WHAT THE EXERCISE ASKS: Please write out every entry below exactly, leaving out any pictures.
-=-=-
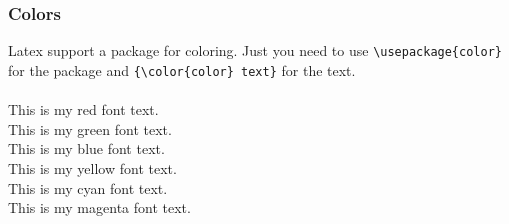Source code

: \subsubsection{Colors}

Latex support a package for coloring. Just you need to use \verb|\usepackage{color}| for the package and \verb|{\color{color} text}| for the text.\\
\\
{\color{red} This is my red font text.}\\
{\color{green} This is my green font text.}\\
{\color{blue} This is my blue font text.}\\
{\color{yellow} This is my yellow font text.}\\
{\color{cyan} This is my cyan font text.}\\
{\color{magenta} This is my magenta font text.}\\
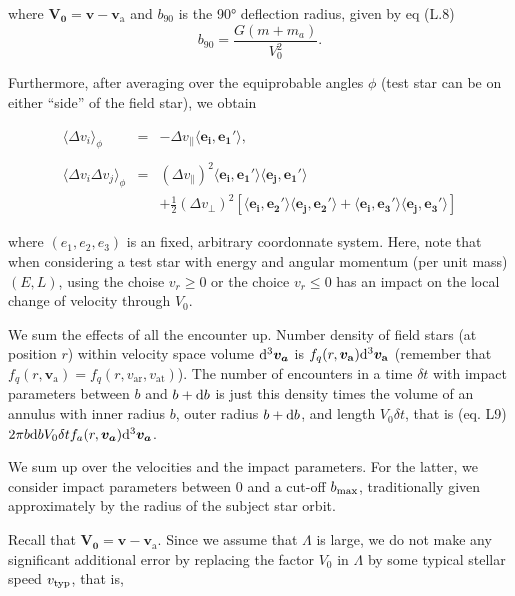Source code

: \documentclass[11pt]{article}
\newcommand{\rt}{\mathrm{t}}
\newcommand{\rr}{\mathrm{r}}
\newcommand{\bv}{\boldsymbol{v}}
\newcommand{\fq}{f_{q}}
\newcommand{\ra}{\mathrm{a}}
\newcommand{\va}{v_{\ra}}
\newcommand{\dvPar}{\Delta v_{||}}
\newcommand{\dvPerp}{\Delta v_{\perp}}
\newcommand{\bva}{\boldsymbol{\va}}
\newcommand{\e}[1]{\boldsymbol{e_{#1}}}
\newcommand{\bV}[1]{\boldsymbol{V_{#1}}}
\newcommand{\rd}{{\rm{d}}}
\newcommand{\var}{v_{\ra \rr}}
\newcommand{\vat}{v_{\ra \rt}}
\begin{document}
where $\bV0= \bv-\bva$ and $b_{90}$ is the 90° deflection radius,
given by eq (L.8) 
\begin{equation}
  b_{90}=\frac{G(m+m_{a})}{V_{0}^{2}} .
  \label{eq:b90}
\end{equation}

Furthermore, after averaging over the equiprobable angles $\phi$
(test star can be on either ``side'' of the field star), we obtain

\begin{equation}
\begin{array}{ccl}
  \langle\Delta v_{i}\rangle_{\phi} & =&-\dvPar \langle\boldsymbol{e_{i}},\e1'\rangle ,\\
  {}&{}&{} \\
  \langle\Delta v_{i}\Delta v_{j}\rangle_{\phi} & = & (\Delta v_{\parallel})^{2}\langle\boldsymbol{e_{i}},\boldsymbol{e_{1}'}\rangle\langle\boldsymbol{e_{j}},\boldsymbol{e_{1}'}\rangle \\
  {}&{}&+\frac{1}{2}(\dvPerp)^{2}\left[\langle\boldsymbol{e_{i}},\e2'\rangle\langle\boldsymbol{e_{j}},\e2'\rangle+\langle\boldsymbol{e_{i}},\e3'\rangle\langle\boldsymbol{e_{j}},\e3'\rangle\right]
\end{array}
\label{eq:delta_v}
\end{equation}

where $(e_{1},e_{2},e_{3})$ is an fixed, arbitrary coordonnate system. Here, note that when considering a test star with energy and angular
momentum (per unit mass) $(E,L)$, using the choise $v_{r}\geq0$
or the choice $v_{r}\leq0$ has an impact on the local change of velocity
through $V_{0}$.

We sum the effects of all the encounter up. Number density of field
stars (at position $r$) within velocity space volume ${\rm d}^{3}\boldsymbol{v_{a}}$
is $\fq(r,\bva) \rd^{3}\bva$ (remember
that $\fq(r,\bva)= \fq(r,\var,\vat)$). The number
of encounters in a time $\delta t$ with impact parameters between
$b$ and $b+\rd b$ is just this density times the volume of an
annulus with inner radius $b$, outer radius $b+\rd b$, and length
$V_{0}\delta t$, that is (eq. L9) $2\pi b{\rm d}bV_{0}\delta tf_{a}(r,\boldsymbol{v_{a}}){\rm d}^{3}\boldsymbol{v_{a}}$.

We sum up over the velocities and the impact parameters. For the latter,
we consider impact parameters between $0$ and a cut-off $b_{{\rm max}}$,
traditionally given approximately by the radius of the subject star
orbit.

Recall that $\bV0 =\bv -\bva$.
Since we assume that $\Lambda$ is large, we do not make any significant
additional error by replacing the factor $V_{0}$ in $\Lambda$ by
some typical stellar speed $v_{{\rm typ}}$, that is,
\end{document}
-=-=-
RESPONSE TO THE TASK:
Source code

: \subsubsection{Colors}

Latex support a package for coloring. Just you need to use \verb|\usepackage{color}| for the package and \verb|{\color{color} text}| for the text.\\
\\
{\color{red} This is my red font text.}\\
{\color{green} This is my green font text.}\\
{\color{blue} This is my blue font text.}\\
{\color{yellow} This is my yellow font text.}\\
{\color{cyan} This is my cyan font text.}\\
{\color{magenta} This is my magenta font text.}\\
Source code

: \documentclass[11pt]{article}
\newcommand{\rt}{\mathrm{t}}
\newcommand{\rr}{\mathrm{r}}
\newcommand{\bv}{\boldsymbol{v}}
\newcommand{\fq}{f_{q}}
\newcommand{\ra}{\mathrm{a}}
\newcommand{\va}{v_{\ra}}
\newcommand{\dvPar}{\Delta v_{||}}
\newcommand{\dvPerp}{\Delta v_{\perp}}
\newcommand{\bva}{\boldsymbol{\va}}
\newcommand{\e}[1]{\boldsymbol{e_{#1}}}
\newcommand{\bV}[1]{\boldsymbol{V_{#1}}}
\newcommand{\rd}{{\rm{d}}}
\newcommand{\var}{v_{\ra \rr}}
\newcommand{\vat}{v_{\ra \rt}}
\begin{document}
where $\bV0= \bv-\bva$ and $b_{90}$ is the 90° deflection radius,
given by eq (L.8) 
\begin{equation}
  b_{90}=\frac{G(m+m_{a})}{V_{0}^{2}} .
  \label{eq:b90}
\end{equation}

Furthermore, after averaging over the equiprobable angles $\phi$
(test star can be on either ``side'' of the field star), we obtain

\begin{equation}
\begin{array}{ccl}
  \langle\Delta v_{i}\rangle_{\phi} & =&-\dvPar \langle\boldsymbol{e_{i}},\e1'\rangle ,\\
  {}&{}&{} \\
  \langle\Delta v_{i}\Delta v_{j}\rangle_{\phi} & = & (\Delta v_{\parallel})^{2}\langle\boldsymbol{e_{i}},\boldsymbol{e_{1}'}\rangle\langle\boldsymbol{e_{j}},\boldsymbol{e_{1}'}\rangle \\
  {}&{}&+\frac{1}{2}(\dvPerp)^{2}\left[\langle\boldsymbol{e_{i}},\e2'\rangle\langle\boldsymbol{e_{j}},\e2'\rangle+\langle\boldsymbol{e_{i}},\e3'\rangle\langle\boldsymbol{e_{j}},\e3'\rangle\right]
\end{array}
\label{eq:delta_v}
\end{equation}

where $(e_{1},e_{2},e_{3})$ is an fixed, arbitrary coordonnate system. Here, note that when considering a test star with energy and angular
momentum (per unit mass) $(E,L)$, using the choise $v_{r}\geq0$
or the choice $v_{r}\leq0$ has an impact on the local change of velocity
through $V_{0}$.

We sum the effects of all the encounter up. Number density of field
stars (at position $r$) within velocity space volume ${\rm d}^{3}\boldsymbol{v_{a}}$
is $\fq(r,\bva) \rd^{3}\bva$ (remember
that $\fq(r,\bva)= \fq(r,\var,\vat)$). The number
of encounters in a time $\delta t$ with impact parameters between
$b$ and $b+\rd b$ is just this density times the volume of an
annulus with inner radius $b$, outer radius $b+\rd b$, and length
$V_{0}\delta t$, that is (eq. L9) $2\pi b{\rm d}bV_{0}\delta tf_{a}(r,\boldsymbol{v_{a}}){\rm d}^{3}\boldsymbol{v_{a}}$.

We sum up over the velocities and the impact parameters. For the latter,
we consider impact parameters between $0$ and a cut-off $b_{{\rm max}}$,
traditionally given approximately by the radius of the subject star
orbit.

Recall that $\bV0 =\bv -\bva$.
Since we assume that $\Lambda$ is large, we do not make any significant
additional error by replacing the factor $V_{0}$ in $\Lambda$ by
some typical stellar speed $v_{{\rm typ}}$, that is,
\end{document}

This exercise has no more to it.